In a correct maintenance program, the operators have to deal with the removal of premature failures from equipment. For a good O&M work, two kinds of indicators will be used: Lagging and leading indicators. The O&M staff will use them to understand the equipment operation performance and identify the possible operational risks. More information is available in the “Appendix 15. O&M rating system: Key Performance Indicators”.

Operation and Maintenance manual

In this section, useful instructions for the maintenance program management are described focusing on the “data sheet” needed for O&M.

The required information for O&M should includes generic equipment information prepared by the supplier and project-specific information developed by the O&M designer. This document should contain information that describes either individual pieces of equipment that form part of a build-up system or individual packaged systems.

The use of standardized equipment data sheets is recommended as an effective method for collecting operation and maintenance information from the equipment suppliers in a form that is effective for the preparation of operation and maintenance programs. The data sheet should be prepared for insertion in a binder. Alternatively, it may be prepared in the form of a data entry, possibly forming part of a computer-based maintenance management system. Such a maintenance management system should have the capability to link the necessary information from the equipment data sheet with additional information needs by the maintenance department.

More information is available in the document “Appendix 16. Operation and Maintenance manual”.

Operation and Maintenance plan

Appendix 17. Operation & Maintenance plan” is a detailed document that includes the required minimum inspection and maintenance tasks related to 30 different equipment that can be installed in commercial buildings.

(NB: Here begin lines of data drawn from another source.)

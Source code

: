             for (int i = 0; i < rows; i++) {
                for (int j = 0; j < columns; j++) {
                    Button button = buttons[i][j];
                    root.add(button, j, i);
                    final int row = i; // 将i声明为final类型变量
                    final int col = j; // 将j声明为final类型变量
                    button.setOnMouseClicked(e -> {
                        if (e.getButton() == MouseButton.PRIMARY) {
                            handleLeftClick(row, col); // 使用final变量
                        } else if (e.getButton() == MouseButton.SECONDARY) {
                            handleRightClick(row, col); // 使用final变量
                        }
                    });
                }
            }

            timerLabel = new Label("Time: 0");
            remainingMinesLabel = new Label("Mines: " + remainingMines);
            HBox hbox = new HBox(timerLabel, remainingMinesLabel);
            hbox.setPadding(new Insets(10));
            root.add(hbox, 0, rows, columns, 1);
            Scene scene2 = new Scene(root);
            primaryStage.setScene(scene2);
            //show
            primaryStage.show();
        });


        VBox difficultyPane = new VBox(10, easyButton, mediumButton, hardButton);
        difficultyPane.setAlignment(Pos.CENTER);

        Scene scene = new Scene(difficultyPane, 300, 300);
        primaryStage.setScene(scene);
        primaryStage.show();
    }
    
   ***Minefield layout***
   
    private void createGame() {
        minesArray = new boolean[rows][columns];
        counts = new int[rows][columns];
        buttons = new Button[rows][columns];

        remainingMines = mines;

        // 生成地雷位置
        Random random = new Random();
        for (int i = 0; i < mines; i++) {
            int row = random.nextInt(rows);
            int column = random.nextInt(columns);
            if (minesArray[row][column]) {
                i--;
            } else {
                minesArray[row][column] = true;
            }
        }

This check lists serve as the O&M procedures for HVAC, lighting anda daylighting technologies, sensor devices, insulation, which set a manual with instructions for the maintenance program management. The sheet structure and the required information are detailed. It is desirable to have an equipment data sheet prepared for each piece of equipment that will require operation or maintenance. Each equipment has a specific list with the “Inspection/Maintenance tasks” to be carried out and the frequency of these inspections.